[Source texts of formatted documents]
• • • •

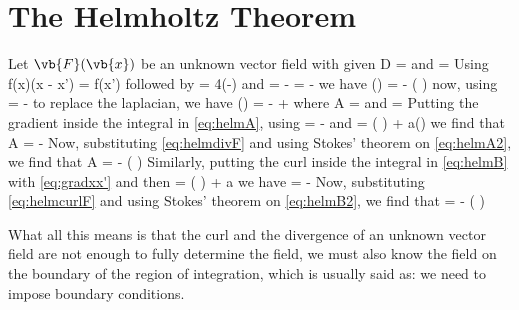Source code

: \documentclass[oneside, 12pt]{book}
\begin{document}
\mainmatter \pagestyle{mypage2} \normalfont

\chapter{The Helmholtz Theorem} 

Let \(\vb{F}(\vb{x})\) be an unknown vector field with given 
\beq[eq:helmdivF] D = \eeq 
and
\beq[eq:helmcurlF]  = \eeq
Using 
\beq[eq:deltapick] \int {}f(x)\delta(x - x') = f(x')\eeq
followed by
\beq[eq:divdelta]  = 4\pi \delta(-)\eeq
and
\beq[eq:grad1r]  = - = -\eeq
we have
\beq[eq:helm1] () = - \int {} \left( \right) \eeq
now, using
\beq[eq:curlcurl]  =  - \eeq
to replace the laplacian, we have
\beq[eq:helm2] () = - +  \eeq
where
\beq[eq:helmA] A =  \eeq 
and
\beq[eq:helmB]  = \eeq
Putting the gradient inside the integral in \eqref{eq:helmA}, using
\beq[eq:gradxx']  = -\eeq
and
\beq[eq:divaV]  = \left( \right)\cdot{} + a\left(\right)\eeq
we find that
\beq[eq:helmA2] A = \int {} - \int {} \eeq
Now, substituting \eqref{eq:helmdivF} and using Stokes' theorem on \eqref{eq:helmA2}, we find that
\beq[eq:helmAfinal] A =    -  \cdot \left( \right)\eeq
Similarly, putting the curl inside the integral in \eqref{eq:helmB} with \eqref{eq:gradxx'} and then
\beq[eq:curlaV]  = \left( \right)\cross {} + a \eeq
we have
\beq[eq:helmB2]  =  \int {}  - \int {} \eeq
Now, substituting \eqref{eq:helmcurlF} and using Stokes' theorem on \eqref{eq:helmB2}, we find that
\beq[eq:helmBfinal]  =    -  \cross \left( \right) \eeq \par 
What all this means is that the curl and the divergence of an unknown vector field are not enough to fully determine the field, we must also know the field on the boundary of the region of integration, which is usually said as: we need to impose boundary conditions.\par
\end{document}
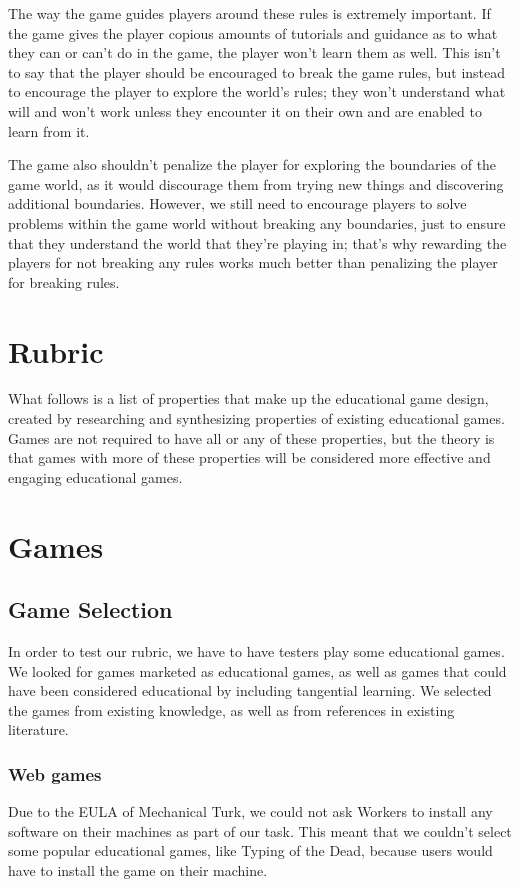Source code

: \documentclass[12pt]{report}
\begin{document}
		The way the game guides players around these rules is extremely important. If the game gives the player copious amounts of tutorials and guidance as to what they can or can't do in the game, the player won't learn them as well. This isn't to say that the player should be encouraged to break the game rules, but instead to encourage the player to explore the world's rules; they won't understand what will and won't work unless they encounter it on their own and are enabled to learn from it.
	
		The game also shouldn't penalize the player for exploring the boundaries of the game world, as it would discourage them from trying new things and discovering additional boundaries. However, we still need to encourage players to solve problems within the game world without breaking any boundaries, just to ensure that they understand the world that they're playing in; that's why rewarding the players for not breaking any rules works much better than penalizing the player for breaking rules.

\section{Rubric}
	What follows is a list of properties that make up the educational game design, created by researching and synthesizing properties of existing educational games. Games are not required to have all or any of these properties, but the theory is that games with more of these properties will be considered more effective and engaging educational games.



\section{Games}
	\subsection{Game Selection}
		In order to test our rubric, we have to have testers play some educational games. We looked for games marketed as educational games, as well as games that could have been considered educational by including tangential learning. We selected the games from existing knowledge, as well as from references in existing literature.

		\subsubsection{Web games}
			Due to the EULA of Mechanical Turk, we could not ask Workers to install any software on their machines as part of our task. This meant that we couldn't select some popular educational games, like Typing of the Dead, because users would have to install the game on their machine.
\end{document}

• • • •

Task instructions: Your task is to reproduce the entries above word for word, from the first line through the line with "The way the", and please leave out any pictures.

Written solution:
Source code

: \documentclass[oneside, 12pt]{book}
\begin{document}
\mainmatter \pagestyle{mypage2} \normalfont

\chapter{The Helmholtz Theorem} 

Let \(\vb{F}(\vb{x})\) be an unknown vector field with given 
\beq[eq:helmdivF] D = \eeq 
and
\beq[eq:helmcurlF]  = \eeq
Using 
\beq[eq:deltapick] \int {}f(x)\delta(x - x') = f(x')\eeq
followed by
\beq[eq:divdelta]  = 4\pi \delta(-)\eeq
and
\beq[eq:grad1r]  = - = -\eeq
we have
\beq[eq:helm1] () = - \int {} \left( \right) \eeq
now, using
\beq[eq:curlcurl]  =  - \eeq
to replace the laplacian, we have
\beq[eq:helm2] () = - +  \eeq
where
\beq[eq:helmA] A =  \eeq 
and
\beq[eq:helmB]  = \eeq
Putting the gradient inside the integral in \eqref{eq:helmA}, using
\beq[eq:gradxx']  = -\eeq
and
\beq[eq:divaV]  = \left( \right)\cdot{} + a\left(\right)\eeq
we find that
\beq[eq:helmA2] A = \int {} - \int {} \eeq
Now, substituting \eqref{eq:helmdivF} and using Stokes' theorem on \eqref{eq:helmA2}, we find that
\beq[eq:helmAfinal] A =    -  \cdot \left( \right)\eeq
Similarly, putting the curl inside the integral in \eqref{eq:helmB} with \eqref{eq:gradxx'} and then
\beq[eq:curlaV]  = \left( \right)\cross {} + a \eeq
we have
\beq[eq:helmB2]  =  \int {}  - \int {} \eeq
Now, substituting \eqref{eq:helmcurlF} and using Stokes' theorem on \eqref{eq:helmB2}, we find that
\beq[eq:helmBfinal]  =    -  \cross \left( \right) \eeq \par 
What all this means is that the curl and the divergence of an unknown vector field are not enough to fully determine the field, we must also know the field on the boundary of the region of integration, which is usually said as: we need to impose boundary conditions.\par
\end{document}
Source code

: \documentclass[12pt]{report}
\begin{document}
		The way the game guides players around these rules is extremely important. If the game gives the player copious amounts of tutorials and guidance as to what they can or can't do in the game, the player won't learn them as well. This isn't to say that the player should be encouraged to break the game rules, but instead to encourage the player to explore the world's rules; they won't understand what will and won't work unless they encounter it on their own and are enabled to learn from it.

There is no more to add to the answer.